Other opinions would be appreciated here.
Comment 6 Geoffrey Young 2004-05-12 00:00:59 UTC
the simple way would be that if a flag is set (configuration directive or
whatnot) and if the variable is already defined in subprocess_env, use the
existing value instead.  the directive could look like

  AllowEnvironmentOverride On

you could also do 
  AllowEnvironmentOverride REMOTE_USER

or whatnot, but the ability to use mod_env or other means to set subprocess_env
usually comes with the ability to edit httpd.conf as well.
Comment 7 Jim Schneider 2004-05-12 12:56:01 UTC
That's a great idea.  I'll work on it this morning.  Any preference as to doing
this as a standalone module, or tying it into a standard module?
Comment 8 William A. Rowe Jr. 2018-11-07 21:09:27 UTC
Please help us to refine our list of open and current defects; this is a mass update of old and inactive Bugzilla reports which reflect user error, already resolved defects, and still-existing defects in httpd.

As repeatedly announced, the Apache HTTP Server Project has discontinued all development and patch review of the 2.2.x series of releases. The final release 2.2.34 was published in July 2017, and no further evaluation of bug reports or security risks will be considered or published for 2.2.x releases. All reports older than 2.4.x have been updated to status RESOLVED/LATER; no further action is expected unless the report still applies to a current version of httpd.

If your report represented a question or confusion about how to use an httpd feature, an unexpected server behavior, problems building or installing httpd, or working with an external component (a third party module, browser etc.) we ask you to start by bringing your question to the User Support and Discussion mailing list, see [https://httpd.apache.org/lists.html#http-users] for details. Include a link to this Bugzilla report for completeness with your question.

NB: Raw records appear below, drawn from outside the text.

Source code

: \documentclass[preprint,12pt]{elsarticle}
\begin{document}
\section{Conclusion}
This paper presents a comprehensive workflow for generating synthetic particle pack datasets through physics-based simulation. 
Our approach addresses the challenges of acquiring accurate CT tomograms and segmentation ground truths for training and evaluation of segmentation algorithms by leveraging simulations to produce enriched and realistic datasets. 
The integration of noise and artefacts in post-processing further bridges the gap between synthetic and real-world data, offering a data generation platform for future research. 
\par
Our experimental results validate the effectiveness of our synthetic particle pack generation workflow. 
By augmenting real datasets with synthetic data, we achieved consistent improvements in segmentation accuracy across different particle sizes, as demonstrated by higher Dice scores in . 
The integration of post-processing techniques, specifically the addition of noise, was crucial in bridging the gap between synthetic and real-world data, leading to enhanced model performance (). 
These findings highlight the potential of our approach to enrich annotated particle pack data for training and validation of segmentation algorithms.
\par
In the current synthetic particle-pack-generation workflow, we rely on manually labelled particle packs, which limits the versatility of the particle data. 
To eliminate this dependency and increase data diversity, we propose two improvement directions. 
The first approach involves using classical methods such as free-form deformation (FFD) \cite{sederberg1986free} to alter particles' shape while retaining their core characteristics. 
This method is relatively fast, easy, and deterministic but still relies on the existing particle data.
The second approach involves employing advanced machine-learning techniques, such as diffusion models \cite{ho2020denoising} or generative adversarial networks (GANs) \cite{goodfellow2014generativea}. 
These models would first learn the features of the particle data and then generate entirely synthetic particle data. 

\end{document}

If your report was clearly a defect in httpd or a feature request, we ask that you retest using a modern httpd release (2.4.33 or later) released in the past year. If it can be reproduced, please reopen this bug and change the Version field above to the httpd version you have reconfirmed with.

Your help in identifying defects or enhancements still applicable to the current httpd server software release is greatly appreciated.